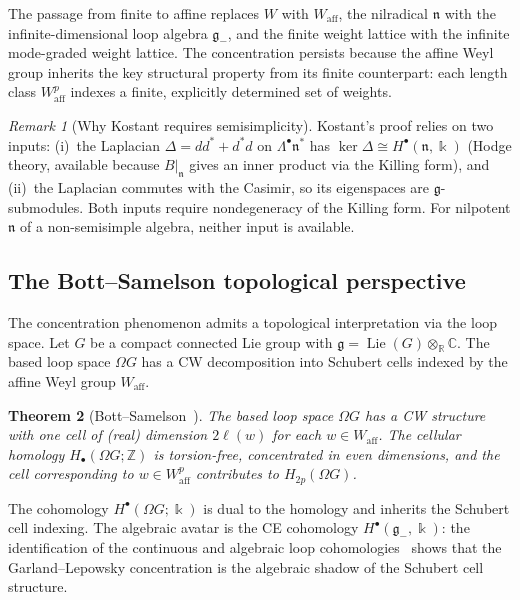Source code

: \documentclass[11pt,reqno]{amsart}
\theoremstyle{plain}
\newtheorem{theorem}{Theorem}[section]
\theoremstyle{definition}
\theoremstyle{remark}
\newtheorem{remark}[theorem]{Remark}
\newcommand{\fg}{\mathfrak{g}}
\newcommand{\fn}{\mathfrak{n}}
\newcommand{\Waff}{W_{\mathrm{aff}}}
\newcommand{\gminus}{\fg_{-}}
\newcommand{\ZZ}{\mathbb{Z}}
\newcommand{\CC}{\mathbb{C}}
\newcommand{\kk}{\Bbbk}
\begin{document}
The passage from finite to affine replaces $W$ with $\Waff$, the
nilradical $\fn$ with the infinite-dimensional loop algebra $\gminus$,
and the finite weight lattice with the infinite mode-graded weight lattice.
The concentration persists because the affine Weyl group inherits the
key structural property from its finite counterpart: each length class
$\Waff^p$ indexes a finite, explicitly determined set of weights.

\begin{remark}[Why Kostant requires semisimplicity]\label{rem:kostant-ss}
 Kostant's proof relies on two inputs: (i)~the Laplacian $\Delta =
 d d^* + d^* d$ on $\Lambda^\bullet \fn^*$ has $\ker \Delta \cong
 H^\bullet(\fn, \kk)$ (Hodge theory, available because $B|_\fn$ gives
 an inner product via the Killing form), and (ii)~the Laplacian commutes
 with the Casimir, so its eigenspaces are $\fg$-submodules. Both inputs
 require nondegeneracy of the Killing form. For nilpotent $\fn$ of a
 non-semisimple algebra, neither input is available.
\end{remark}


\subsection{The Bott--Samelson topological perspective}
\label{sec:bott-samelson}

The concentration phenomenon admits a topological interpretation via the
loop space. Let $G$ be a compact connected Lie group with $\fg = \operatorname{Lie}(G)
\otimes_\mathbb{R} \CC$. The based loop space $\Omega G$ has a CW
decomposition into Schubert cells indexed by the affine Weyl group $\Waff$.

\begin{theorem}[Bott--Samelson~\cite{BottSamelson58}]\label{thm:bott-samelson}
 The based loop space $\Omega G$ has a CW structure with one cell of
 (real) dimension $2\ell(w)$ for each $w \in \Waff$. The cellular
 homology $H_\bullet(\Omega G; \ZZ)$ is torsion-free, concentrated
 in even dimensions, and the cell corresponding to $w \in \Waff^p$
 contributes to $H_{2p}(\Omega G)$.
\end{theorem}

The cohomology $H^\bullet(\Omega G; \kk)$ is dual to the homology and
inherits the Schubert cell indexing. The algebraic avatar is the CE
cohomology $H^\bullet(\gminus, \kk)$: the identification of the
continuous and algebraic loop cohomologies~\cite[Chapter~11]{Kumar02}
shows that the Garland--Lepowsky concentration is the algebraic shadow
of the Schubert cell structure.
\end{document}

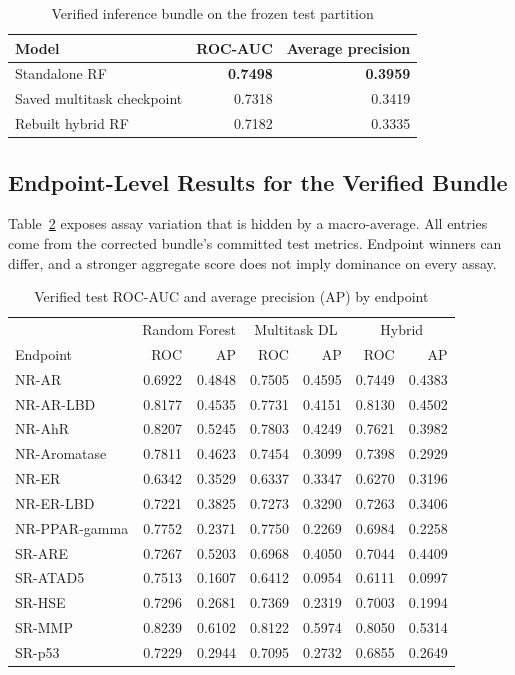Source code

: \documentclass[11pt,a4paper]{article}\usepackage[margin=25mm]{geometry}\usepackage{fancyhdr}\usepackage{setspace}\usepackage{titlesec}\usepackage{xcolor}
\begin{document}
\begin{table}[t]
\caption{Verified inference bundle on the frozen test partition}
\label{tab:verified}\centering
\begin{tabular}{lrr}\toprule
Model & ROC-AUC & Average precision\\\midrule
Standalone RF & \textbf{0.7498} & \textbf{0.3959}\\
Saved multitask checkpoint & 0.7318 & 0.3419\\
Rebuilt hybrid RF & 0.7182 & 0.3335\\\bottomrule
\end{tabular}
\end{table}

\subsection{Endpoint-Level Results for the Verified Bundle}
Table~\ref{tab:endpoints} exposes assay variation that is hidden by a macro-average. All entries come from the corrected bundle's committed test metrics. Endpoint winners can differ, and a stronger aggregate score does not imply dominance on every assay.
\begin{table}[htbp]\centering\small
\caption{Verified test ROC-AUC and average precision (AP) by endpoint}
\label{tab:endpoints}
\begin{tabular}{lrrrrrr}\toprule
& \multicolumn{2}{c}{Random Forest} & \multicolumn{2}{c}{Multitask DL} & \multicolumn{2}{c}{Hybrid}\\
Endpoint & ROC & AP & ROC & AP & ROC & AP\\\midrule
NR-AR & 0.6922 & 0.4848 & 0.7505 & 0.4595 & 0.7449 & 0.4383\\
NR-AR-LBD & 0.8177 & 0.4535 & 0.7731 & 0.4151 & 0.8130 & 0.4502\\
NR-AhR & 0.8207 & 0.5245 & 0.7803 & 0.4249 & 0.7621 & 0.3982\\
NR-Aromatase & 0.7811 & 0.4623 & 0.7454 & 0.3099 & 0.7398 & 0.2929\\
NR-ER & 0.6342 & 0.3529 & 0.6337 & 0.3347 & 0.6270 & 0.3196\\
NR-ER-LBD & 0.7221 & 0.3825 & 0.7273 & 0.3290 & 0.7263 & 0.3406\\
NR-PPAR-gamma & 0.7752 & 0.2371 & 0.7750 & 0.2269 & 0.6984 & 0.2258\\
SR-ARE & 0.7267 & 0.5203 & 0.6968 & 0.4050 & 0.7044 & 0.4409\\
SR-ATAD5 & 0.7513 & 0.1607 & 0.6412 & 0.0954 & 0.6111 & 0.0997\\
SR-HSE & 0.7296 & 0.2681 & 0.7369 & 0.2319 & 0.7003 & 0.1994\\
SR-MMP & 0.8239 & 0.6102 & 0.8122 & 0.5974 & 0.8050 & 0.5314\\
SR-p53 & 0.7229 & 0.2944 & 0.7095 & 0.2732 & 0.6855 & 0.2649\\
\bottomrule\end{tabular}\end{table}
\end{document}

* * *

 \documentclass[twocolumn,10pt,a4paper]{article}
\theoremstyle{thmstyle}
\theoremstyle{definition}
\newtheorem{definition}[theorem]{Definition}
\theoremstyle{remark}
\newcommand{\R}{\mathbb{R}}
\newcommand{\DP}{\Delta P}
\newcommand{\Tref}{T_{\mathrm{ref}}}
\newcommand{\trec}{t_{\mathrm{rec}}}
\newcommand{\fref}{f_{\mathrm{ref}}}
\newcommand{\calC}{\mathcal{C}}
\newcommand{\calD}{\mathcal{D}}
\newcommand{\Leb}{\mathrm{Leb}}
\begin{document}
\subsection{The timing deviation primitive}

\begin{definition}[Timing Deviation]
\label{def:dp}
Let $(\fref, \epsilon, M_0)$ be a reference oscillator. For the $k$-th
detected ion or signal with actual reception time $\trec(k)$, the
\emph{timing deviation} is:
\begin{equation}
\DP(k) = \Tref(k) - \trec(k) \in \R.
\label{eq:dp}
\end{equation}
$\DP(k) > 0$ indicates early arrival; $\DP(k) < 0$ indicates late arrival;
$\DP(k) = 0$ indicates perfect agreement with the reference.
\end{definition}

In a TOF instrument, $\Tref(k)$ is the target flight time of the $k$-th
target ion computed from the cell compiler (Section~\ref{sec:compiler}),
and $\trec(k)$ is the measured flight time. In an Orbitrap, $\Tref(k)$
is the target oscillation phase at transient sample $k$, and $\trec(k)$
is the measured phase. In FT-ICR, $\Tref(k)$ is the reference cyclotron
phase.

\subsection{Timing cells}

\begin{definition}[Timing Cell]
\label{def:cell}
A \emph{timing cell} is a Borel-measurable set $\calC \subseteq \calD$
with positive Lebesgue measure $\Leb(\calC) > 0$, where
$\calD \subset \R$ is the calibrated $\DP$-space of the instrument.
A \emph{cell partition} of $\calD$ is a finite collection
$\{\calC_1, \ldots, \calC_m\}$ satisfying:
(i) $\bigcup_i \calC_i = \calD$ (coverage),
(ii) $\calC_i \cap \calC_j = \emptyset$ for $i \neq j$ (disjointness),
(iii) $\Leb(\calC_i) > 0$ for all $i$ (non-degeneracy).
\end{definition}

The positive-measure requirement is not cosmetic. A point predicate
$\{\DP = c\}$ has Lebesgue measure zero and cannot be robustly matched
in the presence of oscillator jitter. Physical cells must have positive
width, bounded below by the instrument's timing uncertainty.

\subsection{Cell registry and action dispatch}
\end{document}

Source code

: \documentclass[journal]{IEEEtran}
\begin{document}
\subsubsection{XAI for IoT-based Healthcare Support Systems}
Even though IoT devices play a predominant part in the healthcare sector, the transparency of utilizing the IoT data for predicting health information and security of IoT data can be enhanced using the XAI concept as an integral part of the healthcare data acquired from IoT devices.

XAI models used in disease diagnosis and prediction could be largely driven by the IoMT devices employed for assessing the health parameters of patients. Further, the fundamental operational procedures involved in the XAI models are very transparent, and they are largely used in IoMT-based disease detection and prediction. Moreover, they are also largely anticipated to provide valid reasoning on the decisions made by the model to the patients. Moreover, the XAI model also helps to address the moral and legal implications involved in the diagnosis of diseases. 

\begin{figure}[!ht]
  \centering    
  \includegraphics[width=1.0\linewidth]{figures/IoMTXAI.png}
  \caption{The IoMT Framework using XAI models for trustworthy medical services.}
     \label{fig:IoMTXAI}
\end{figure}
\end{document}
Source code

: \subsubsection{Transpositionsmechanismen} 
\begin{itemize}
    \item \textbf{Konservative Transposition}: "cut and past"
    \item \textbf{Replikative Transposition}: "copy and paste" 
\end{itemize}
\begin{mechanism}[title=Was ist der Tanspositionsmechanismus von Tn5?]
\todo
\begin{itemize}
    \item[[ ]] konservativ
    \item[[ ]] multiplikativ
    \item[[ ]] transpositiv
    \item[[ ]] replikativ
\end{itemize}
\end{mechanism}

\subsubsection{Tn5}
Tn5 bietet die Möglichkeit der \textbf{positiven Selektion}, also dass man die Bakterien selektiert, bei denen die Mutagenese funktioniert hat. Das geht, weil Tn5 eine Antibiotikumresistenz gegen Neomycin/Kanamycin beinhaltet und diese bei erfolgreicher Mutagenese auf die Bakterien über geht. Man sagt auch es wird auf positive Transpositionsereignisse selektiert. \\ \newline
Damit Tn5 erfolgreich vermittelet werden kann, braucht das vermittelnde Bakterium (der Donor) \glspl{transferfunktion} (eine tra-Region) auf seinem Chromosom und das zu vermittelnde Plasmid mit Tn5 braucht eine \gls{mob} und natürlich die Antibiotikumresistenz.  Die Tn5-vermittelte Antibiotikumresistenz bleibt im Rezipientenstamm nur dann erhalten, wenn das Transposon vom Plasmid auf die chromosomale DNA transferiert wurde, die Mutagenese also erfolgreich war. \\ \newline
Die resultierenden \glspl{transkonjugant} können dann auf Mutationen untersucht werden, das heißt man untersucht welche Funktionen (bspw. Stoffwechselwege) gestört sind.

• **Work request**
Give back, exactly as written, the stretch from the line with "set of weights." through the line with "H^\bullet(\fn, \kk)$ (Hodge", and no other lines from the records above.

• **Your response**
$\Waff^p$ indexes a finite, explicitly determined set of weights.

\begin{remark}[Why Kostant requires semisimplicity]\label{rem:kostant-ss}
 Kostant's proof relies on two inputs: (i)~the Laplacian $\Delta =
 d d^* + d^* d$ on $\Lambda^\bullet \fn^*$ has $\ker \Delta \cong
 H^\bullet(\fn, \kk)$ (Hodge theory, available because $B|_\fn$ gives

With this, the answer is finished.